§ **Exercise directions**: Check every line of the entries below for the word "into", and copy the ones that have it.
________________________
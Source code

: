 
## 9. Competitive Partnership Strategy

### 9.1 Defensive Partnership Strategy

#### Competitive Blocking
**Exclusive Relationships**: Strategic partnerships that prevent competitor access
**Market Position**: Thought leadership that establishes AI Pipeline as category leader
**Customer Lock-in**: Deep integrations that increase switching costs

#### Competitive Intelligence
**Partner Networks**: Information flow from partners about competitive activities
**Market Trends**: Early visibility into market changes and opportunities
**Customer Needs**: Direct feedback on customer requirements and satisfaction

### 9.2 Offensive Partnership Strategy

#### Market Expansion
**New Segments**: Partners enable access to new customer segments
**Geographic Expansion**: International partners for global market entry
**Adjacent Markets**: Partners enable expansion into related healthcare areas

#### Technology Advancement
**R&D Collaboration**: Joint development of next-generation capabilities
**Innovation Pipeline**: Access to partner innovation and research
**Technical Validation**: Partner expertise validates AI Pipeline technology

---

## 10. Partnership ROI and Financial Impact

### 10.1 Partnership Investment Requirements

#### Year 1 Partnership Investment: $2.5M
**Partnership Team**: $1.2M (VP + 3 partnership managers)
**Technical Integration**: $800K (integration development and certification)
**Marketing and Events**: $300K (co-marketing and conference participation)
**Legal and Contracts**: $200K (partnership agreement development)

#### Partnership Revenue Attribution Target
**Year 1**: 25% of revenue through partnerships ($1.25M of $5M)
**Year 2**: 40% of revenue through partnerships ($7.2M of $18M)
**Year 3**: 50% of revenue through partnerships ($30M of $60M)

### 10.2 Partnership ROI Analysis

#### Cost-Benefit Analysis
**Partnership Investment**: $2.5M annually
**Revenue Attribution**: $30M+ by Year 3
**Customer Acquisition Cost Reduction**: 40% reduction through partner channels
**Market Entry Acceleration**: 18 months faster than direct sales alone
________________________
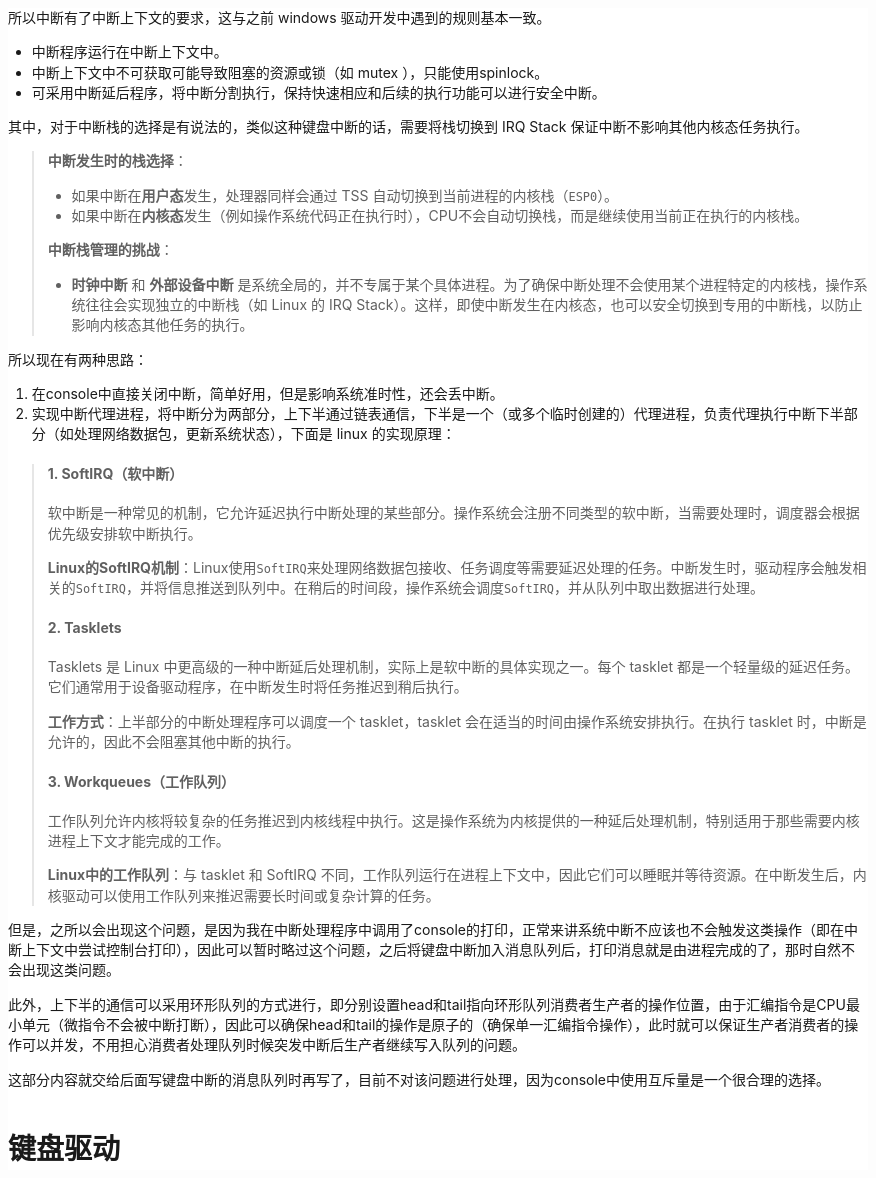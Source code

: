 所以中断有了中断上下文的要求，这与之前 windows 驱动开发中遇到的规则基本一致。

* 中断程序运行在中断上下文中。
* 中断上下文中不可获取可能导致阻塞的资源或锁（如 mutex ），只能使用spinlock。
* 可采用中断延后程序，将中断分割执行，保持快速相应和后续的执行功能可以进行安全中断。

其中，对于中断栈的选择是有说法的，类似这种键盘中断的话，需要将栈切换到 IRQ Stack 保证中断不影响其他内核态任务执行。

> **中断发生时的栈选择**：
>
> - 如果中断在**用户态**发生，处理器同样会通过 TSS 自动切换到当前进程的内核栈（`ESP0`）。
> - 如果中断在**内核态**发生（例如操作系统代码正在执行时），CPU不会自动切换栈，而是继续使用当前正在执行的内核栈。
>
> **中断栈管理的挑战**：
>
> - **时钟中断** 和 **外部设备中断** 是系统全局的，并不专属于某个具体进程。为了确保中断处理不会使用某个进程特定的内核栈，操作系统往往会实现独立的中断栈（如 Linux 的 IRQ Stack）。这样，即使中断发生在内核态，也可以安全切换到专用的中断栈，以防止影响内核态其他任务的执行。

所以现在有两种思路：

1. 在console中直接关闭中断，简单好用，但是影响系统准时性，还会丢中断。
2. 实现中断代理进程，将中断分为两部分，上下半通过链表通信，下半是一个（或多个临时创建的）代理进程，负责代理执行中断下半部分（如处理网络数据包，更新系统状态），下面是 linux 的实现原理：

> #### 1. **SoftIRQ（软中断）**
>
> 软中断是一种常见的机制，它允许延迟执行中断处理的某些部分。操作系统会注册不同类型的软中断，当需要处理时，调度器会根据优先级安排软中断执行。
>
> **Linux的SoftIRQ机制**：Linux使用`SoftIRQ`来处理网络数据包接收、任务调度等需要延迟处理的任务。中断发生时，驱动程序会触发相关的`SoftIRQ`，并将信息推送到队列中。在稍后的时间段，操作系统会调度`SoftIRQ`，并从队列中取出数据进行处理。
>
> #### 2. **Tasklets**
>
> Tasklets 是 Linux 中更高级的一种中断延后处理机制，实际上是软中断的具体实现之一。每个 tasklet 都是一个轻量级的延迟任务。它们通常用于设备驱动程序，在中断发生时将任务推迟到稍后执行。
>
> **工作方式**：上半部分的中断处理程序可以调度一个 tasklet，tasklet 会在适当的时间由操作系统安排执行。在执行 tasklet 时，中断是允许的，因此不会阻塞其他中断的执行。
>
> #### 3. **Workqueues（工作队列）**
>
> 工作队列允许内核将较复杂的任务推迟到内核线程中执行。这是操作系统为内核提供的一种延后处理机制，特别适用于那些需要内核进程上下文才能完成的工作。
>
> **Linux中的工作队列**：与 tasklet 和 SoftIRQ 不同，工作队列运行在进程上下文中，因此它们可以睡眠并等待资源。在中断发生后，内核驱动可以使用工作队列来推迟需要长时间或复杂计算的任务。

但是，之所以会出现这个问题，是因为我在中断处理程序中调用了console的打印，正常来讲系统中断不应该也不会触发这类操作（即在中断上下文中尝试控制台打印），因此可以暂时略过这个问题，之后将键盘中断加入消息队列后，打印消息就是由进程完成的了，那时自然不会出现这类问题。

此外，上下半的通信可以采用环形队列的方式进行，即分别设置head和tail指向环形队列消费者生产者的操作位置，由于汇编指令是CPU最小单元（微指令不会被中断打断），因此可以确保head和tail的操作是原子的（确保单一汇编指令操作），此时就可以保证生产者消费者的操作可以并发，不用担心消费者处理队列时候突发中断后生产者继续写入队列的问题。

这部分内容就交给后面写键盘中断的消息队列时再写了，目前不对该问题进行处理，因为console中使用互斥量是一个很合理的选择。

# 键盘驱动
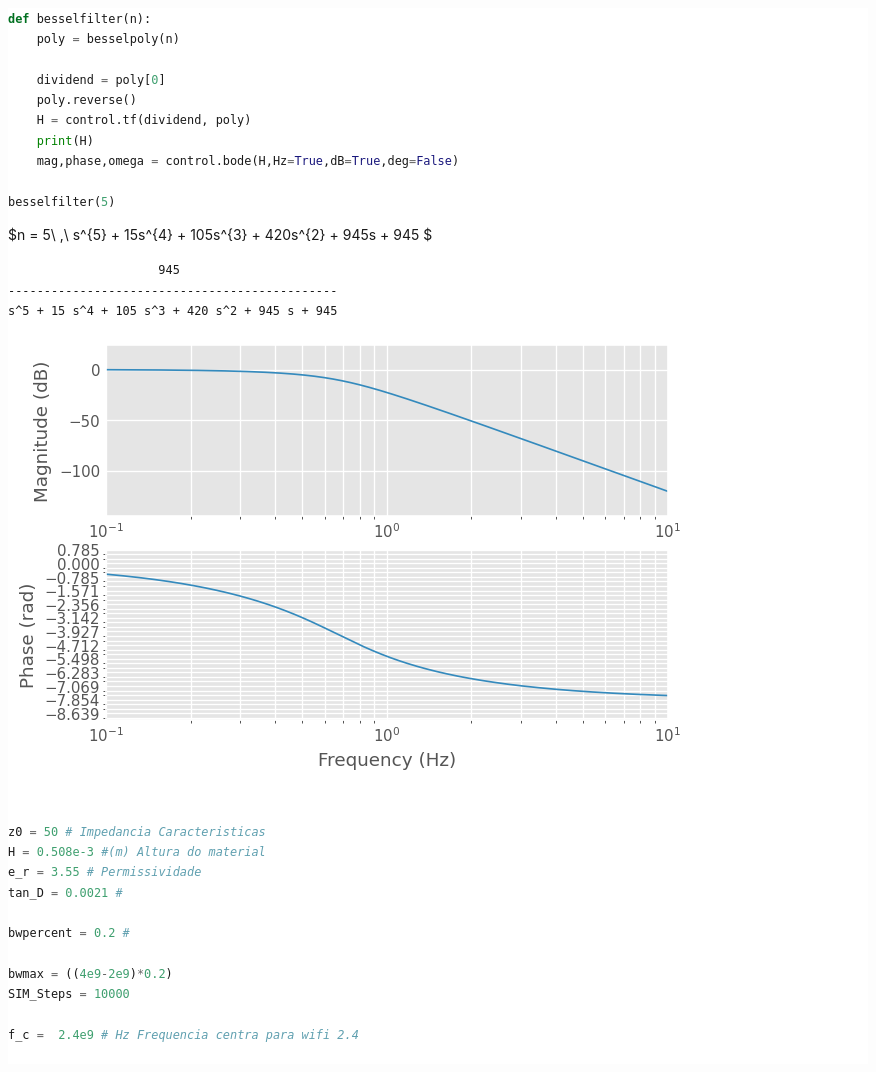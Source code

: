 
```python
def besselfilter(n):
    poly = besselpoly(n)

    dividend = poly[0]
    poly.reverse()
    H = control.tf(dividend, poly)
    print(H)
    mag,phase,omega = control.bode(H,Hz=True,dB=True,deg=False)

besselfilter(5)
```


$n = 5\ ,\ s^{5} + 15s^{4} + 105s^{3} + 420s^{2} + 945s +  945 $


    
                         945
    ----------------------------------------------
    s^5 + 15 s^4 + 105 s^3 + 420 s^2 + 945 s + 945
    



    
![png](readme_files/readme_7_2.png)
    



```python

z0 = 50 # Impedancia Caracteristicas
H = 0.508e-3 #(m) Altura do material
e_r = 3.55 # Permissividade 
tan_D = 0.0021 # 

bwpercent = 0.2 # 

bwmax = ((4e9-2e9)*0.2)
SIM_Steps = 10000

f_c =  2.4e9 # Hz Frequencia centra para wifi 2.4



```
________________________
§ **Solution below**:
**Market Trends**: Early visibility into market changes and opportunities
**Adjacent Markets**: Partners enable expansion into related healthcare areas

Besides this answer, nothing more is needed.